WORK INSTRUCTION =>
Look for the string "outerplanar" in the data below, and copy each line that holds it.

Stored entries:
------------------------------
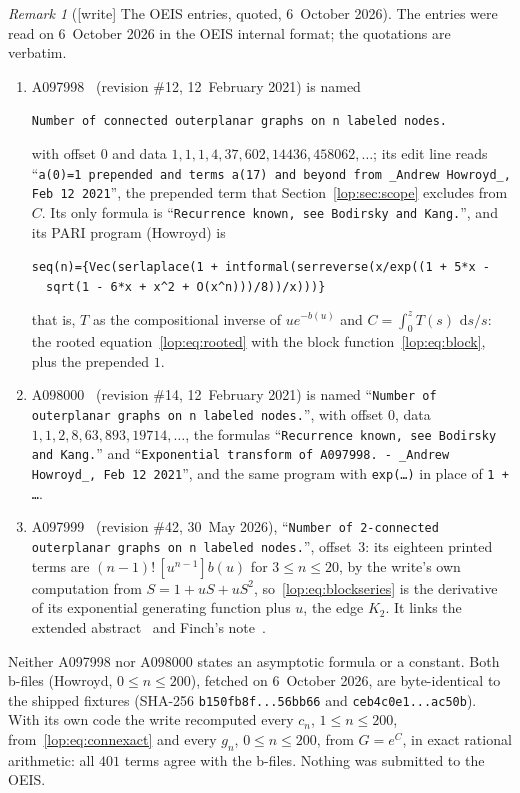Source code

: \documentclass[11pt,letterpaper]{article}
\numberwithin{equation}{section}
\theoremstyle{remark}\newtheorem{remark}[theorem]{Remark}
\newcommand{\dd}{\,\mathrm d}
\newcommand{\file}[1]{\nolinkurl{#1}}
\begin{document}
\begin{remark}[{[write]} The OEIS entries, quoted, 6~October 2026]\label{lop:rem:oeis}
The entries were read on 6~October 2026 in the OEIS internal format; the
quotations are verbatim.
\begin{enumerate}[label=(\alph*)]\raggedright
\item A097998~\cite{oeisconn} (revision \#12, 12~February 2021) is named
 \begin{center}\small
 \parbox{0.92\textwidth}{\raggedright\texttt{Number of connected outerplanar graphs on n labeled nodes.}}
 \end{center}
 with offset $0$ and data $1, 1, 1, 4, 37, 602, 14436, 458062, \dots$;
 its edit line reads ``\texttt{a(0)=1 prepended and terms a(17) and beyond
 from \_Andrew Howroyd\_, Feb 12 2021}'', the prepended term that
 Section~\ref{lop:sec:scope} excludes from $C$. Its only formula is
 ``\texttt{Recurrence known, see Bodirsky and Kang.}'', and its PARI program
 (Howroyd) is
 \begin{center}\small
 \parbox{0.92\textwidth}{\raggedright\texttt{seq(n)=\{Vec(serlaplace(1 + intformal(serreverse(x/exp((1 + 5*x -}\\\texttt{\ \ sqrt(1 - 6*x + x\^{}2 + O(x\^{}n)))/8))/x)))\}}}
 \end{center}
 that is, $T$ as the compositional inverse of $ue^{-b(u)}$ and
 $C=\int_0^z T(s)\,\dd s/s$: the rooted equation~\eqref{lop:eq:rooted} with
 the block function~\eqref{lop:eq:block}, plus the prepended $1$.
\item A098000~\cite{oeisall} (revision \#14, 12~February 2021) is named
 ``\texttt{Number of outerplanar graphs on n labeled nodes.}'', with offset
 $0$, data $1, 1, 2, 8, 63, 893, 19714, \dots$, the formulas
 ``\texttt{Recurrence known, see Bodirsky and Kang.}'' and
 ``\texttt{Exponential transform of A097998. - \_Andrew Howroyd\_, Feb 12
 2021}'', and the same program with \texttt{exp(\dots)} in place of
 \texttt{1 + \dots}.
\item A097999~\cite{oeisblocks} (revision \#42, 30~May 2026), ``\texttt{Number
 of 2-connected outerplanar graphs on n labeled nodes.}'', offset~$3$: its
 eighteen printed terms are $(n-1)!\,[u^{n-1}]b(u)$ for $3\le n\le20$, by the
 write's own computation from $S=1+uS+uS^2$, so~\eqref{lop:eq:blockseries} is
 the derivative of its exponential generating function plus $u$, the edge
 $K_2$.
 It links the extended abstract~\cite{eurocomb} and Finch's
 note~\cite{finch}.
\end{enumerate}
Neither A097998 nor A098000 states an asymptotic formula or a constant.
Both b-files (Howroyd, $0\le n\le200$), fetched on 6~October 2026, are
byte-identical to the shipped fixtures (SHA-256 \file{b150fb8f...56bb66} and
\file{ceb4c0e1...ac50b}). With its own code the write recomputed every
$c_n$, $1\le n\le200$, from~\eqref{lop:eq:connexact} and every $g_n$,
$0\le n\le200$, from $G=e^C$, in exact rational arithmetic: all $401$ terms
agree with the b-files. Nothing was submitted to the OEIS.
\end{remark}
\end{document}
------------------------------
SOLVED EXERCISE =>
 \parbox{0.92\textwidth}{\raggedright\texttt{Number of connected outerplanar graphs on n labeled nodes.}}
 ``\texttt{Number of outerplanar graphs on n labeled nodes.}'', with offset
 of 2-connected outerplanar graphs on n labeled nodes.}'', offset~$3$: its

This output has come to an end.